LinkBack Thread Tools Display Modes
Old   April 2, 2013, 03:59
Default Killing an parallel computing with mpirun
  #1
Member
 
Malik
Join Date: Dec 2012
Location: Austin, USA
Posts: 52
Rep Power: 5
malaboss is on a distinguished road
Hi FOAMers,
I am working on 2D cases in parallel.
The machine I use is shared between several colleagues and I need to stop my simulations during the night (in my case, at 11PM). Then I can restart my computations at 7 AM.
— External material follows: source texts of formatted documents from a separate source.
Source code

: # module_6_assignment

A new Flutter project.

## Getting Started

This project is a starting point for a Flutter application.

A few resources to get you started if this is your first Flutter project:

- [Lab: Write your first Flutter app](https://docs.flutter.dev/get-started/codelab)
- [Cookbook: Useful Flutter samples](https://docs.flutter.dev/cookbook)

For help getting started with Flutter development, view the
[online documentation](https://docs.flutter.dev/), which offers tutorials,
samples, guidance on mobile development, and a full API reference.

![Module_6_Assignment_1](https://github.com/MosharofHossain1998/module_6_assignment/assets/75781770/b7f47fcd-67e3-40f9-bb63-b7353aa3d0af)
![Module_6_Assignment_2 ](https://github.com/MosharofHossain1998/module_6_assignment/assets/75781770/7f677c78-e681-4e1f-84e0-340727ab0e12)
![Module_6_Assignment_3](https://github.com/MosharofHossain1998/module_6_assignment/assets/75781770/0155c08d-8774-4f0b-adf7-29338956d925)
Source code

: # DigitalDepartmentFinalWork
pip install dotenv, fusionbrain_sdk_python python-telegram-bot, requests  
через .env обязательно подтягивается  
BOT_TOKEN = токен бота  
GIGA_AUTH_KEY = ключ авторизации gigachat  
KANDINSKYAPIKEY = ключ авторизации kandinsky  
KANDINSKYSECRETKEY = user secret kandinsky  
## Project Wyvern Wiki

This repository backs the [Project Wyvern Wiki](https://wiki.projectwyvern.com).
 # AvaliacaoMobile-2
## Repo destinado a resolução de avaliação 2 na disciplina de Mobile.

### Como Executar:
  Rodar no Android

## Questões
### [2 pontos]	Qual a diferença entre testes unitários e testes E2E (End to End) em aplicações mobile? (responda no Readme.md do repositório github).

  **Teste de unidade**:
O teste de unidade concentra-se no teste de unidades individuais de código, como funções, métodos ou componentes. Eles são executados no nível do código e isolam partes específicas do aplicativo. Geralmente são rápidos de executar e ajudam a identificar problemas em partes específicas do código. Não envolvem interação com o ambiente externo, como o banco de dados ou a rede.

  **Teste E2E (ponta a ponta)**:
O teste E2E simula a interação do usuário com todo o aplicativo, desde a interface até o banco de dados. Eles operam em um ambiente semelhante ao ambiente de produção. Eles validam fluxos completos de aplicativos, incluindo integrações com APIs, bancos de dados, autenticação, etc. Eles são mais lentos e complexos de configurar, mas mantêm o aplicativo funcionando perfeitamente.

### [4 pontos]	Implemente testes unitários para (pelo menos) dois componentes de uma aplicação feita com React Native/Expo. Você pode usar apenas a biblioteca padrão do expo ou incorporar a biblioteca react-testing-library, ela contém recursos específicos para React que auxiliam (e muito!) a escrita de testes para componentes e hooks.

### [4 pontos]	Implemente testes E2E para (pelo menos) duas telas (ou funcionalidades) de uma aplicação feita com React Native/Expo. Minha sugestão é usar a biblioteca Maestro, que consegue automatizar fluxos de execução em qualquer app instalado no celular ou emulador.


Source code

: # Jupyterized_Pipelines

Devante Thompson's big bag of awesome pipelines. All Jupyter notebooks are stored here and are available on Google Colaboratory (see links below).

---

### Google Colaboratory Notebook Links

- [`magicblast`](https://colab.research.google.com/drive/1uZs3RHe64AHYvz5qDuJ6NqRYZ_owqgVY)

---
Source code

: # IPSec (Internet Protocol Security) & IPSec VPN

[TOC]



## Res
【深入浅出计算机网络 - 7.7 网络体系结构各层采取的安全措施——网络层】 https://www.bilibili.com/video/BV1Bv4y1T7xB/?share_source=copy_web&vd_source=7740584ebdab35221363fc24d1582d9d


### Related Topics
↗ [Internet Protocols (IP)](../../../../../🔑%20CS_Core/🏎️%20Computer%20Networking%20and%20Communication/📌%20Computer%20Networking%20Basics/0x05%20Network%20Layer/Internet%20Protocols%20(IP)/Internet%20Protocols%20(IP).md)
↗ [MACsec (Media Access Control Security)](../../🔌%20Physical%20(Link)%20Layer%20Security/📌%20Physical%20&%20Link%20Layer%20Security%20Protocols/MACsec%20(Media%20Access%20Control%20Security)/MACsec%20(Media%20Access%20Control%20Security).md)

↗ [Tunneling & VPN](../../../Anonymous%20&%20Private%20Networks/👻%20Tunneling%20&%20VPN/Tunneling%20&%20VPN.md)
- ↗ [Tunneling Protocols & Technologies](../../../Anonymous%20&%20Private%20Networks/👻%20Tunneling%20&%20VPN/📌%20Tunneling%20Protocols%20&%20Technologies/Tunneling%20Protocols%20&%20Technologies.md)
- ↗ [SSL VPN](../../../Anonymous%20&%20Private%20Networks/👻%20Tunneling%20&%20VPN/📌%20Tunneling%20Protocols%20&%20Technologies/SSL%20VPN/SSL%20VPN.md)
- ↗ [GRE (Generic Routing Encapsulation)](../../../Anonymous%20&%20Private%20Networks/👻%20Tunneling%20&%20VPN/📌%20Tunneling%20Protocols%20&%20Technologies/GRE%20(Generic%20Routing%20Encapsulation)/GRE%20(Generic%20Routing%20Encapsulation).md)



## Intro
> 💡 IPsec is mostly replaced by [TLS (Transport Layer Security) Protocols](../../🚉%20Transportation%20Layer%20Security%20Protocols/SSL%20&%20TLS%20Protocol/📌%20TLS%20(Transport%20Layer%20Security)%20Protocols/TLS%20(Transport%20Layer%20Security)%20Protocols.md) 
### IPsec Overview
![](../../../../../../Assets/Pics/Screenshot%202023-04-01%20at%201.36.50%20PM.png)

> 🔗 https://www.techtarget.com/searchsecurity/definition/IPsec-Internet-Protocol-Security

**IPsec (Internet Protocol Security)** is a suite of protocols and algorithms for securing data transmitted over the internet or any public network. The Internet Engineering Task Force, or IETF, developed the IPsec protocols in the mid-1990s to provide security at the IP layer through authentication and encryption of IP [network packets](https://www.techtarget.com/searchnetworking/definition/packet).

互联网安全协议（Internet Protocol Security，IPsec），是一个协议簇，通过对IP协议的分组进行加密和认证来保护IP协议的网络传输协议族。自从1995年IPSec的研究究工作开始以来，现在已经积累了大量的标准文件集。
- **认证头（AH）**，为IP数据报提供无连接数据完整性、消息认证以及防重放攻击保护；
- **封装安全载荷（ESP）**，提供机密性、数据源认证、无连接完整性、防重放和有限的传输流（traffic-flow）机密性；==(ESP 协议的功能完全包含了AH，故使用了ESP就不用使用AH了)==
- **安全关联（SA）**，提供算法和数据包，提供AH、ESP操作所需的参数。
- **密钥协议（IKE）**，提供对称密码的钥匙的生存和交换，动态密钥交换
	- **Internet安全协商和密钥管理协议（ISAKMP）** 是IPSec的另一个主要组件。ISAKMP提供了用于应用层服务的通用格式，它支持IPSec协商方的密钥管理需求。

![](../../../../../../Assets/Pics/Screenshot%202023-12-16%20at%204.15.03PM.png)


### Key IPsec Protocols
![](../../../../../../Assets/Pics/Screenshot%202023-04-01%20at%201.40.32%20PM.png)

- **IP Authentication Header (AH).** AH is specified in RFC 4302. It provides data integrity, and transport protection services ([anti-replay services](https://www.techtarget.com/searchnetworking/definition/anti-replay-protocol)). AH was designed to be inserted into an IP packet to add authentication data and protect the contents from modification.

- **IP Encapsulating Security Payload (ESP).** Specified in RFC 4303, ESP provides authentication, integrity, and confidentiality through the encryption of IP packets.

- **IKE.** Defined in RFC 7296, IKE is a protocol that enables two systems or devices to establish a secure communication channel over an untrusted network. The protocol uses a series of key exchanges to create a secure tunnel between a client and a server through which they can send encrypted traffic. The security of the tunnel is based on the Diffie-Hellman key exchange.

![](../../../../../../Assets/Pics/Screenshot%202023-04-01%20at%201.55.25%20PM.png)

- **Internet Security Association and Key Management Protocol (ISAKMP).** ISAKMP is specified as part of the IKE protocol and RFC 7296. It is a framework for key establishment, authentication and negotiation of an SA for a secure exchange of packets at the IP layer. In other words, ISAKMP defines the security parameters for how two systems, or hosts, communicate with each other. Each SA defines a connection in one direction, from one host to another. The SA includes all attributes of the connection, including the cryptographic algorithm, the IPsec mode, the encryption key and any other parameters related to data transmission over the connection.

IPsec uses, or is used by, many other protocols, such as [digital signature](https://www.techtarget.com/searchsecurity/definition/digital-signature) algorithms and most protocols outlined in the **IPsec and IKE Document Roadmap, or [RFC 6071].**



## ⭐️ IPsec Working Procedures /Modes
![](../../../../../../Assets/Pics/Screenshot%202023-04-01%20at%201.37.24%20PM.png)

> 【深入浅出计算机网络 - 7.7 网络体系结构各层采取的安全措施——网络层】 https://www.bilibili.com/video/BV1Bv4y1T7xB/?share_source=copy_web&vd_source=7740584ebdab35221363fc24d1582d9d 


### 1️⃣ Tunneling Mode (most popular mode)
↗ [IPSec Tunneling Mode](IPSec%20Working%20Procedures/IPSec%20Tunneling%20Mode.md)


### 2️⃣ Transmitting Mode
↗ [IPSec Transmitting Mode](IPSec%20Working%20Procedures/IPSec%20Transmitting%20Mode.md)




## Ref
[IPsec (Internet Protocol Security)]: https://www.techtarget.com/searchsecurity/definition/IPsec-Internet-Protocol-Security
I wrote a script which stop my computations with the command :

Code:
kill $MpirunPID
Everything is fine there

At 7AM, the script asks for a restart from the latest time (I just call mpirun -np $numberofProcessors $solver)
And sometimes it tells me that the folder associated to the latest time is not complete (for example it says :

Code:
--> FOAM FATAL IO ERROR: 
cannot find file

file: /home/OpenFOAM/host-2.1.1/run/cylindre/turbulence/Spalart/pimple/domaine_elargi/cylindreRE1000000_79/68.0095/p at line 0.

    From function regIOobject::readStream()
    in file db/regIOobject/regIOobjectRead.C at line 73.

FOAM exiting
What is really weird is that sometimes, everything is fine and sometimes it gives this message ...
When I receive this error message, I must erase the latest time and rerun the case.

Thus I have 2 questions, and I hope you can help me :
1) How can I tell to OpenFoam that when I stop the computations I want it to finish the iteration ?
2) Why sometimes calling "kill" works and sometimes it stops the computations in the middle of the iteration ? Am I just lucky ?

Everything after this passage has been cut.